Por otro lado, la cuaresma refleja una actitud personal, y grupal, de moderación, y respeto, en la vida cotidiana. Esta actitud de moderación permite generar un clima de discernimiento frente a los desafíos de cada día. El ayuno se expresa hoy, no solamente en los gestos materiales, sino en la humildad y sencillez de los corazones y las actitudes personales. Tal vez un tiempo para que los católicos, sobre todo los que se encuentran en funciones públicas, piensen en moderar el todo de las pretensiones, o las acusaciones, o los enfrentamientos, de obra y de palabra.

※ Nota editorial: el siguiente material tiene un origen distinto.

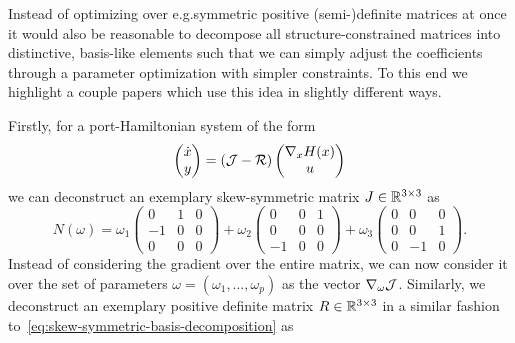 
Instead of optimizing over e.\@ g.\@ symmetric positive (semi-)definite matrices at once it would also be reasonable to decompose all structure-constrained matrices into distinctive, basis-like elements such that we can simply adjust the coefficients through a parameter optimization with simpler constraints.
To this end we highlight a couple papers which use this idea in slightly different ways.

Firstly, for a port-Hamiltonian system of the form
\begin{equation*}
    \begin{pmatrix}
        \dot{x} \\
        y
    \end{pmatrix} = (\mathcal{J} - \mathcal{R}) \begin{pmatrix}
        \nabla_x H(x) \\
        u
    \end{pmatrix}
\end{equation*}
we can deconstruct an exemplary skew-symmetric matrix $J \in \mathbb{R}^{3 \times 3}$ as
\begin{equation}\label{eq:skew-symmetric-basis-decomposition}
    N(\omega) = \omega_1 \begin{pmatrix}
        0 & 1 & 0 \\
        -1 & 0 & 0 \\
        0 & 0 & 0
    \end{pmatrix} + \omega_2 \begin{pmatrix}
        0 & 0 & 1 \\
        0 & 0 & 0 \\
        -1 & 0 & 0
    \end{pmatrix} + \omega_3 \begin{pmatrix}
        0 & 0 & 0 \\
        0 & 0 & 1 \\
        0 & -1 & 0
    \end{pmatrix}.
\end{equation}
Instead of considering the gradient over the entire matrix, we can now consider it over the set of parameters $\omega = (\omega_1, \dots, \omega_p)$ as the vector $\nabla_\omega \mathcal{J}$.
Similarly, we deconstruct an exemplary positive definite matrix $R \in \mathbb{R}^{3 \times 3}$ in a similar fashion to~\eqref{eq:skew-symmetric-basis-decomposition} as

Finalmente, este tiempo es un tiempo de acercamiento a Dios, a través de la oración y la plegaria. Tiempo para ir generando una verdadera reconciliación, consigo mismo, con los demás y con Dios. Una reconciliación que va más allá de la simple tolerancia, fundada en la mayoría de los casos en flagrantes injusticias. La reconciliación verdadera es el encuentro con ese Dios que resucita en Pascua, que es vida, que es salvación. Reconciliación es reconocer en el otro la propia imagen de Cristo, y construir juntos el Reino de Dios. Es trabajar profundamente por la paz y la justicia, por la vida y la libertad.
Por ello, valga siempre la oportunidad de dotar a nuestras actividades de una mayor profundidad y calidad, mediante una evaluación profunda de los alcances y las consecuencias de los actos personales, y sociales. No está demás que este tiempo sea un llamado para católicos y no católicos, para iniciar un proceso de reconciliación y de verdad. Por supuesto, sin que esto pueda significar perder la necesaria sencillez y humildad, actitudes muchas veces reñidas con la simple obsesión de poder. La cuaresma puede ser un tiempo de reencuentro entre hermanos y hermanas, enriqueciéndonos y valorando, nuestras propias diferencias.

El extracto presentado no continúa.